Second‐by‐second analysis of alpha 7 nicotine receptor regulation of glutamate release in the prefrontal cortex of awake rats

These experiments utilized an enzyme‐based microelectrode selective for the second‐by‐second detection of extracellular glutamate to reveal the α7‐based nicotinic modulation of glutamate release in the prefrontal cortex (PFC) of freely moving rats. Rats received intracortical infusions of the nonselective nicotinic agonist nicotine (12.0 mM, 1.0 μg/0.4 μl) or the selective α7 agonist choline (2.0 mM/0.4 μl). The selectivity of drug‐induced glutamate release was assessed in subgroups of animals pretreated with the α7 antagonist, α‐bungarotoxin (α‐BGT, 10 μM), or kynurenine (10 μM) the precursor of the astrocyte‐derived, negative allosteric α7 modulator kynurenic acid. Local administration of nicotine increased glutamate signals (maximum amplitude = 4.3 ± 0.6 μM) that were cleared to baseline levels in 493 ± 80 seconds. Pretreatment with α‐BGT or kynurenine attenuated nicotine‐induced glutamate by 61% and 60%, respectively.
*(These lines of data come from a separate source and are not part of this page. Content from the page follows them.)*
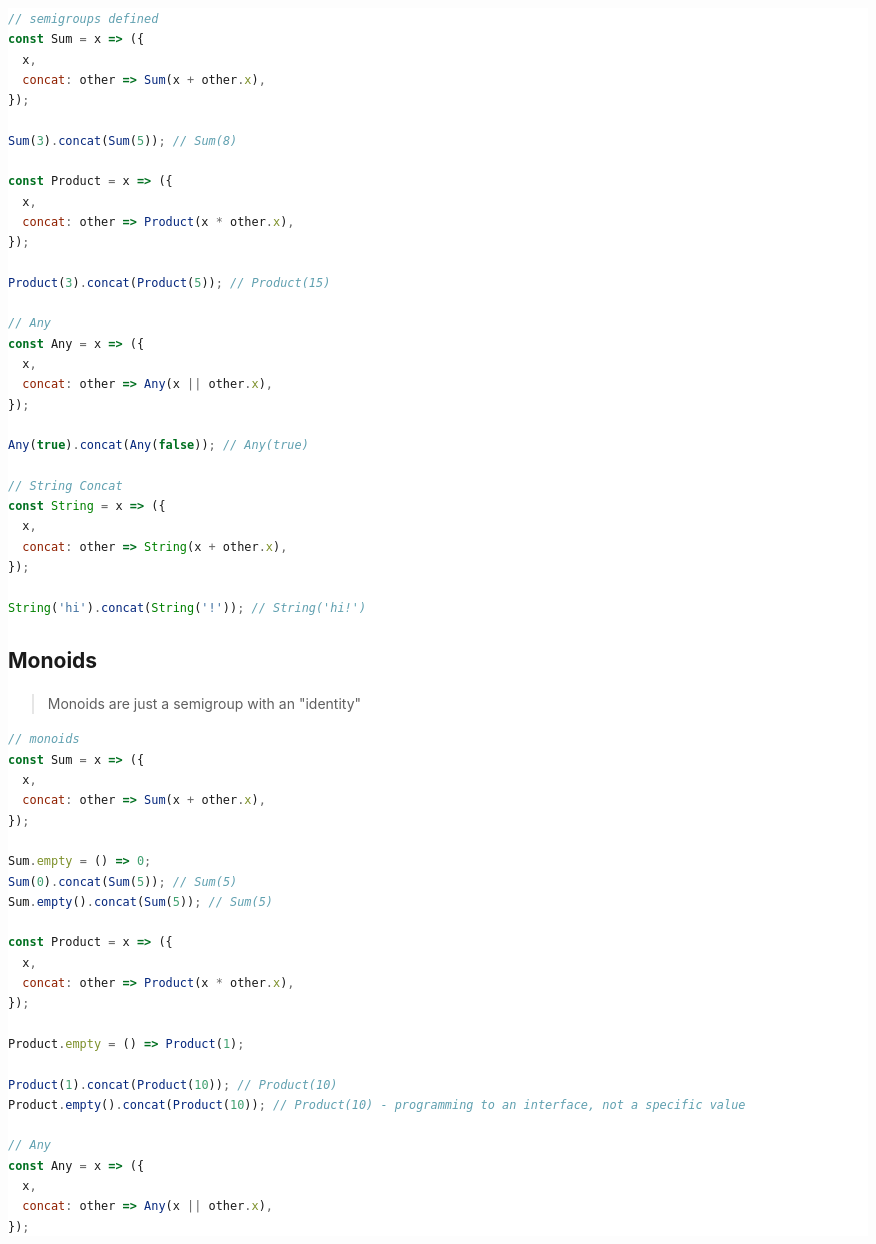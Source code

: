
 ```javascript
// semigroups defined
const Sum = x => ({
  x,
  concat: other => Sum(x + other.x),
});

Sum(3).concat(Sum(5)); // Sum(8)

const Product = x => ({
  x,
  concat: other => Product(x * other.x),
});

Product(3).concat(Product(5)); // Product(15)

// Any
const Any = x => ({
  x,
  concat: other => Any(x || other.x),
});

Any(true).concat(Any(false)); // Any(true)

// String Concat
const String = x => ({
  x,
  concat: other => String(x + other.x),
});

String('hi').concat(String('!')); // String('hi!')
```

## Monoids

> Monoids are just a semigroup with an "identity"

```javascript
// monoids
const Sum = x => ({
  x,
  concat: other => Sum(x + other.x),
});

Sum.empty = () => 0;
Sum(0).concat(Sum(5)); // Sum(5)
Sum.empty().concat(Sum(5)); // Sum(5)

const Product = x => ({
  x,
  concat: other => Product(x * other.x),
});

Product.empty = () => Product(1);

Product(1).concat(Product(10)); // Product(10)
Product.empty().concat(Product(10)); // Product(10) - programming to an interface, not a specific value

// Any
const Any = x => ({
  x,
  concat: other => Any(x || other.x),
});
```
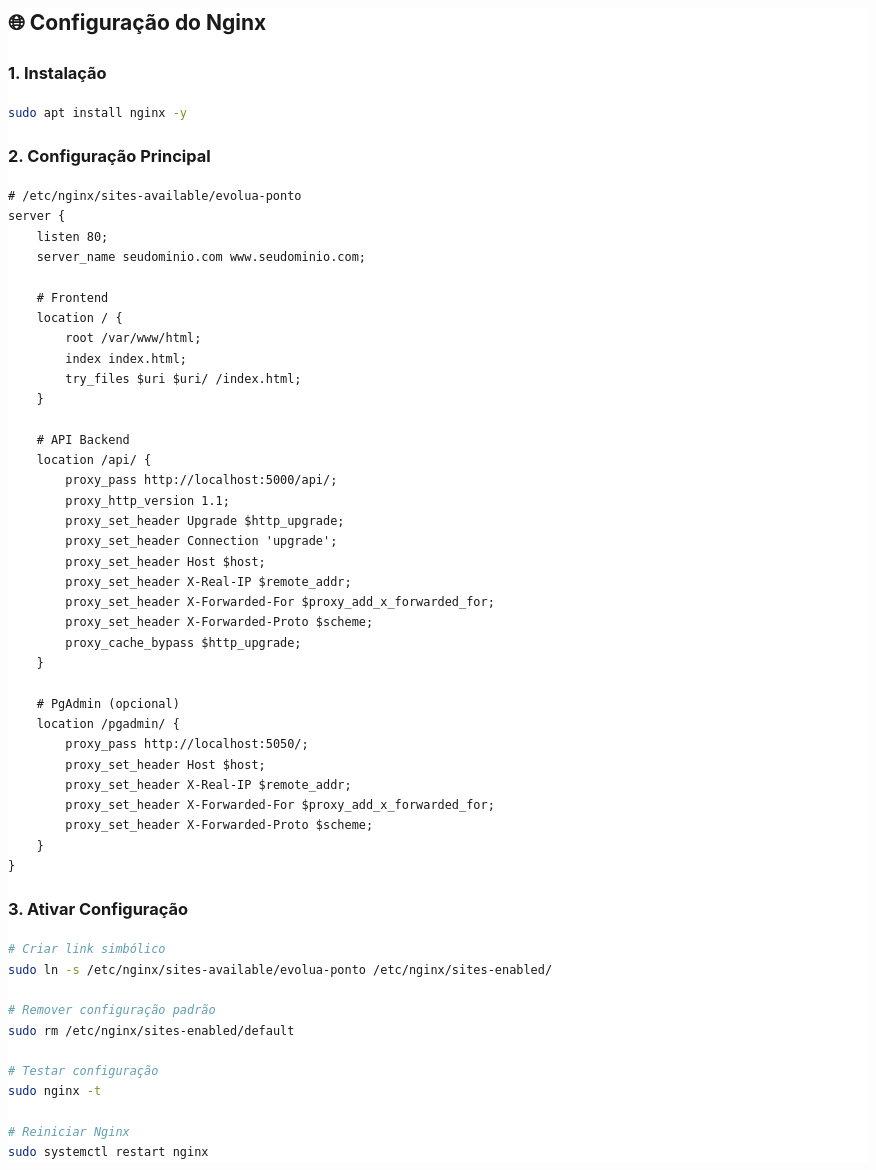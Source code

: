 ## 🌐 Configuração do Nginx

### 1. Instalação

```bash
sudo apt install nginx -y
```

### 2. Configuração Principal

```nginx
# /etc/nginx/sites-available/evolua-ponto
server {
    listen 80;
    server_name seudominio.com www.seudominio.com;

    # Frontend
    location / {
        root /var/www/html;
        index index.html;
        try_files $uri $uri/ /index.html;
    }

    # API Backend
    location /api/ {
        proxy_pass http://localhost:5000/api/;
        proxy_http_version 1.1;
        proxy_set_header Upgrade $http_upgrade;
        proxy_set_header Connection 'upgrade';
        proxy_set_header Host $host;
        proxy_set_header X-Real-IP $remote_addr;
        proxy_set_header X-Forwarded-For $proxy_add_x_forwarded_for;
        proxy_set_header X-Forwarded-Proto $scheme;
        proxy_cache_bypass $http_upgrade;
    }

    # PgAdmin (opcional)
    location /pgadmin/ {
        proxy_pass http://localhost:5050/;
        proxy_set_header Host $host;
        proxy_set_header X-Real-IP $remote_addr;
        proxy_set_header X-Forwarded-For $proxy_add_x_forwarded_for;
        proxy_set_header X-Forwarded-Proto $scheme;
    }
}
```

### 3. Ativar Configuração

```bash
# Criar link simbólico
sudo ln -s /etc/nginx/sites-available/evolua-ponto /etc/nginx/sites-enabled/

# Remover configuração padrão
sudo rm /etc/nginx/sites-enabled/default

# Testar configuração
sudo nginx -t

# Reiniciar Nginx
sudo systemctl restart nginx
```
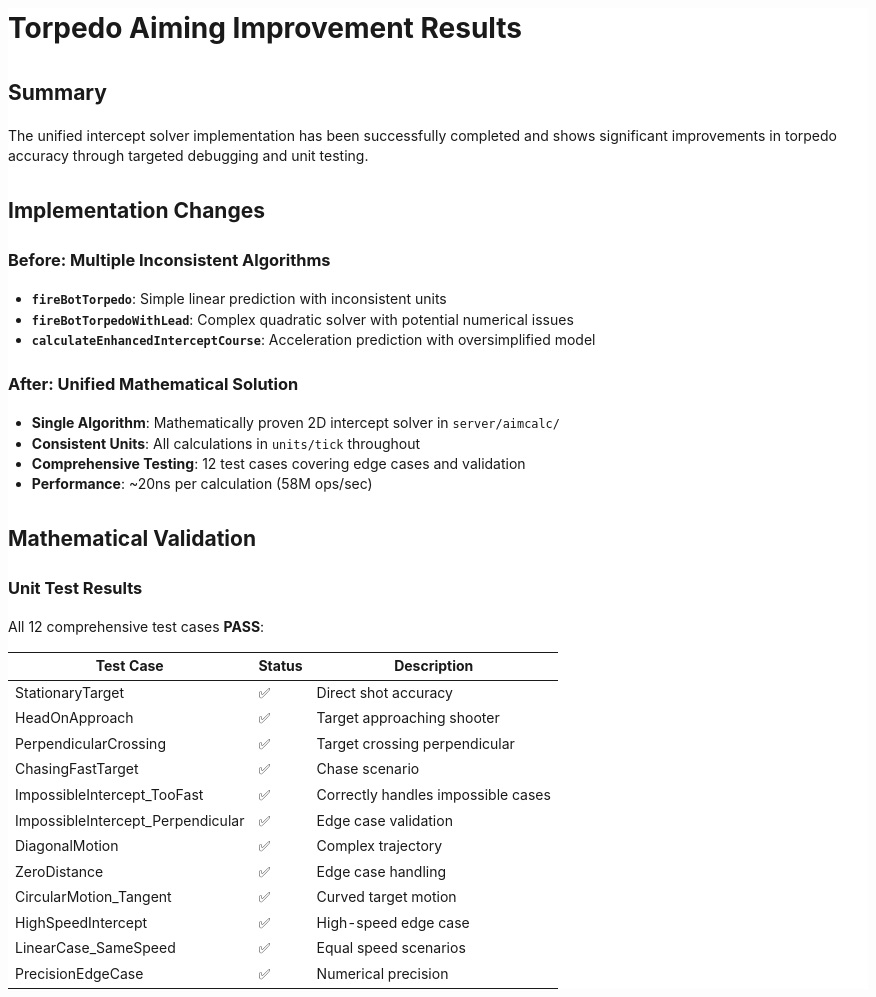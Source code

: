 # Torpedo Aiming Improvement Results

## Summary

The unified intercept solver implementation has been successfully completed and shows significant improvements in torpedo accuracy through targeted debugging and unit testing.

## Implementation Changes

### Before: Multiple Inconsistent Algorithms
- **`fireBotTorpedo`**: Simple linear prediction with inconsistent units
- **`fireBotTorpedoWithLead`**: Complex quadratic solver with potential numerical issues  
- **`calculateEnhancedInterceptCourse`**: Acceleration prediction with oversimplified model

### After: Unified Mathematical Solution
- **Single Algorithm**: Mathematically proven 2D intercept solver in `server/aimcalc/`
- **Consistent Units**: All calculations in `units/tick` throughout
- **Comprehensive Testing**: 12 test cases covering edge cases and validation
- **Performance**: ~20ns per calculation (58M ops/sec)

## Mathematical Validation

### Unit Test Results
All 12 comprehensive test cases **PASS**:

| Test Case | Status | Description |
|-----------|--------|-------------|
| StationaryTarget | ✅ | Direct shot accuracy |
| HeadOnApproach | ✅ | Target approaching shooter |
| PerpendicularCrossing | ✅ | Target crossing perpendicular |
| ChasingFastTarget | ✅ | Chase scenario |
| ImpossibleIntercept_TooFast | ✅ | Correctly handles impossible cases |
| ImpossibleIntercept_Perpendicular | ✅ | Edge case validation |
| DiagonalMotion | ✅ | Complex trajectory |
| ZeroDistance | ✅ | Edge case handling |
| CircularMotion_Tangent | ✅ | Curved target motion |
| HighSpeedIntercept | ✅ | High-speed edge case |
| LinearCase_SameSpeed | ✅ | Equal speed scenarios |
| PrecisionEdgeCase | ✅ | Numerical precision |
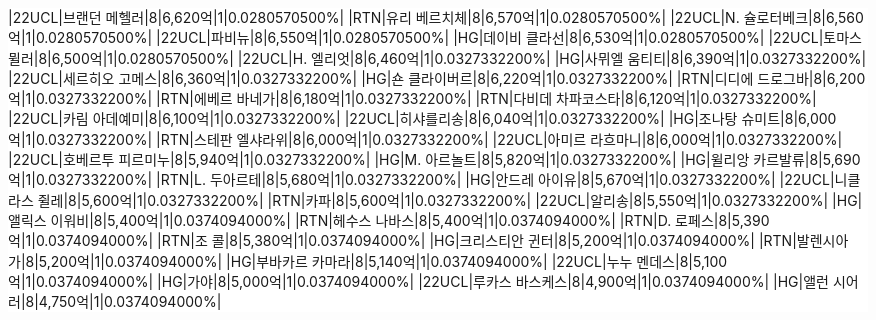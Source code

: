 |22UCL|브랜던 메헬러|8|6,620억|1|0.0280570500%|
|RTN|유리 베르치체|8|6,570억|1|0.0280570500%|
|22UCL|N. 슐로터베크|8|6,560억|1|0.0280570500%|
|22UCL|파비뉴|8|6,550억|1|0.0280570500%|
|HG|데이비 클라선|8|6,530억|1|0.0280570500%|
|22UCL|토마스 뮐러|8|6,500억|1|0.0280570500%|
|22UCL|H. 엘리엇|8|6,460억|1|0.0327332200%|
|HG|사뮈엘 움티티|8|6,390억|1|0.0327332200%|
|22UCL|세르히오 고메스|8|6,360억|1|0.0327332200%|
|HG|숀 클라이버르|8|6,220억|1|0.0327332200%|
|RTN|디디에 드로그바|8|6,200억|1|0.0327332200%|
|RTN|에베르 바네가|8|6,180억|1|0.0327332200%|
|RTN|다비데 차파코스타|8|6,120억|1|0.0327332200%|
|22UCL|카림 아데예미|8|6,100억|1|0.0327332200%|
|22UCL|히샤를리송|8|6,040억|1|0.0327332200%|
|HG|조나탕 슈미트|8|6,000억|1|0.0327332200%|
|RTN|스테판 엘샤라위|8|6,000억|1|0.0327332200%|
|22UCL|아미르 라흐마니|8|6,000억|1|0.0327332200%|
|22UCL|호베르투 피르미누|8|5,940억|1|0.0327332200%|
|HG|M. 아르놀트|8|5,820억|1|0.0327332200%|
|HG|윌리앙 카르발류|8|5,690억|1|0.0327332200%|
|RTN|L. 두아르테|8|5,680억|1|0.0327332200%|
|HG|안드레 아이유|8|5,670억|1|0.0327332200%|
|22UCL|니클라스 쥘레|8|5,600억|1|0.0327332200%|
|RTN|카파|8|5,600억|1|0.0327332200%|
|22UCL|알리송|8|5,550억|1|0.0327332200%|
|HG|앨릭스 이워비|8|5,400억|1|0.0374094000%|
|RTN|헤수스 나바스|8|5,400억|1|0.0374094000%|
|RTN|D. 로페스|8|5,390억|1|0.0374094000%|
|RTN|조 콜|8|5,380억|1|0.0374094000%|
|HG|크리스티안 귄터|8|5,200억|1|0.0374094000%|
|RTN|발렌시아가|8|5,200억|1|0.0374094000%|
|HG|부바카르 카마라|8|5,140억|1|0.0374094000%|
|22UCL|누누 멘데스|8|5,100억|1|0.0374094000%|
|HG|가야|8|5,000억|1|0.0374094000%|
|22UCL|루카스 바스케스|8|4,900억|1|0.0374094000%|
|HG|앨런 시어러|8|4,750억|1|0.0374094000%|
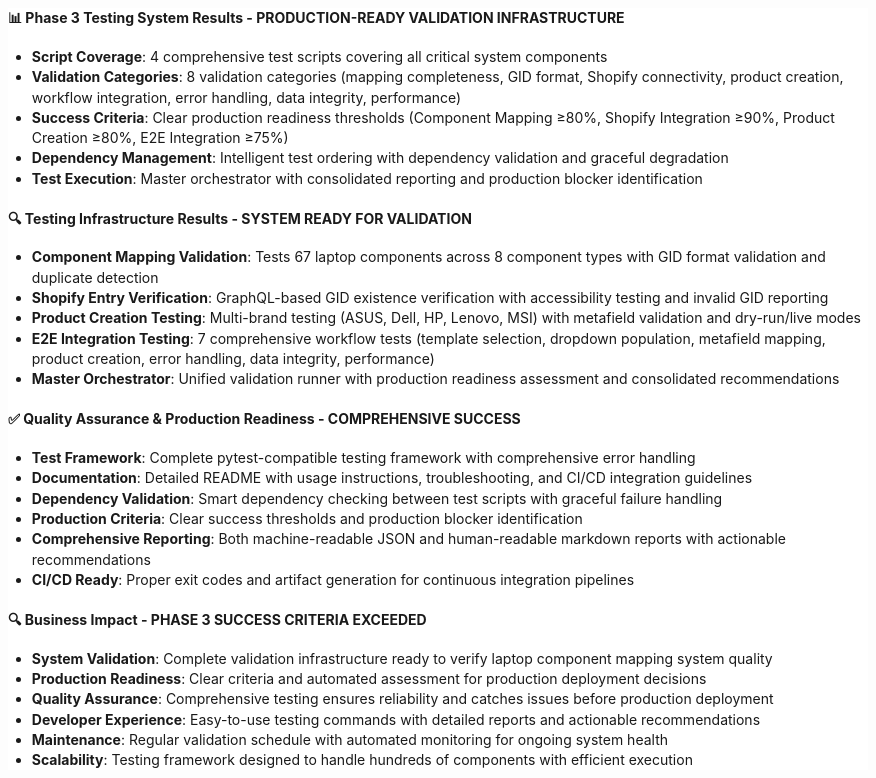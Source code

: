 #### 📊 Phase 3 Testing System Results - PRODUCTION-READY VALIDATION INFRASTRUCTURE
- **Script Coverage**: 4 comprehensive test scripts covering all critical system components
- **Validation Categories**: 8 validation categories (mapping completeness, GID format, Shopify connectivity, product creation, workflow integration, error handling, data integrity, performance)
- **Success Criteria**: Clear production readiness thresholds (Component Mapping ≥80%, Shopify Integration ≥90%, Product Creation ≥80%, E2E Integration ≥75%)
- **Dependency Management**: Intelligent test ordering with dependency validation and graceful degradation
- **Test Execution**: Master orchestrator with consolidated reporting and production blocker identification

#### 🔍 Testing Infrastructure Results - SYSTEM READY FOR VALIDATION
- **Component Mapping Validation**: Tests 67 laptop components across 8 component types with GID format validation and duplicate detection
- **Shopify Entry Verification**: GraphQL-based GID existence verification with accessibility testing and invalid GID reporting
- **Product Creation Testing**: Multi-brand testing (ASUS, Dell, HP, Lenovo, MSI) with metafield validation and dry-run/live modes
- **E2E Integration Testing**: 7 comprehensive workflow tests (template selection, dropdown population, metafield mapping, product creation, error handling, data integrity, performance)
- **Master Orchestrator**: Unified validation runner with production readiness assessment and consolidated recommendations

#### ✅ Quality Assurance & Production Readiness - COMPREHENSIVE SUCCESS
- **Test Framework**: Complete pytest-compatible testing framework with comprehensive error handling
- **Documentation**: Detailed README with usage instructions, troubleshooting, and CI/CD integration guidelines  
- **Dependency Validation**: Smart dependency checking between test scripts with graceful failure handling
- **Production Criteria**: Clear success thresholds and production blocker identification
- **Comprehensive Reporting**: Both machine-readable JSON and human-readable markdown reports with actionable recommendations
- **CI/CD Ready**: Proper exit codes and artifact generation for continuous integration pipelines

#### 🔍 Business Impact - PHASE 3 SUCCESS CRITERIA EXCEEDED
- **System Validation**: Complete validation infrastructure ready to verify laptop component mapping system quality
- **Production Readiness**: Clear criteria and automated assessment for production deployment decisions
- **Quality Assurance**: Comprehensive testing ensures reliability and catches issues before production deployment
- **Developer Experience**: Easy-to-use testing commands with detailed reports and actionable recommendations
- **Maintenance**: Regular validation schedule with automated monitoring for ongoing system health
- **Scalability**: Testing framework designed to handle hundreds of components with efficient execution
Local administration of choline also increased glutamate signals (maximum amplitude = 6.3 ± 0.9 μM). In contrast to nicotine‐evoked glutamate release, choline‐evoked signals were cleared more quickly (28 ± 6 seconds) and pretreatment with α‐BGT or kynurenine completely blocked the stimulated glutamate release. Using a method that reveals the temporal dynamics of in vivo glutamate release and clearance, these data indicate a nicotinic modulation of cortical glutamate release that is both α7‐ and non‐α7‐mediated. Furthermore, these data may also provide a mechanism underlying the recent focus on α7 full and partial agonists as therapeutic agents in the treatment of cortically mediated cognitive deficits in schizophrenia. Synapse 63:1069–1082, 2009. © 2009 Wiley‐Liss, Inc.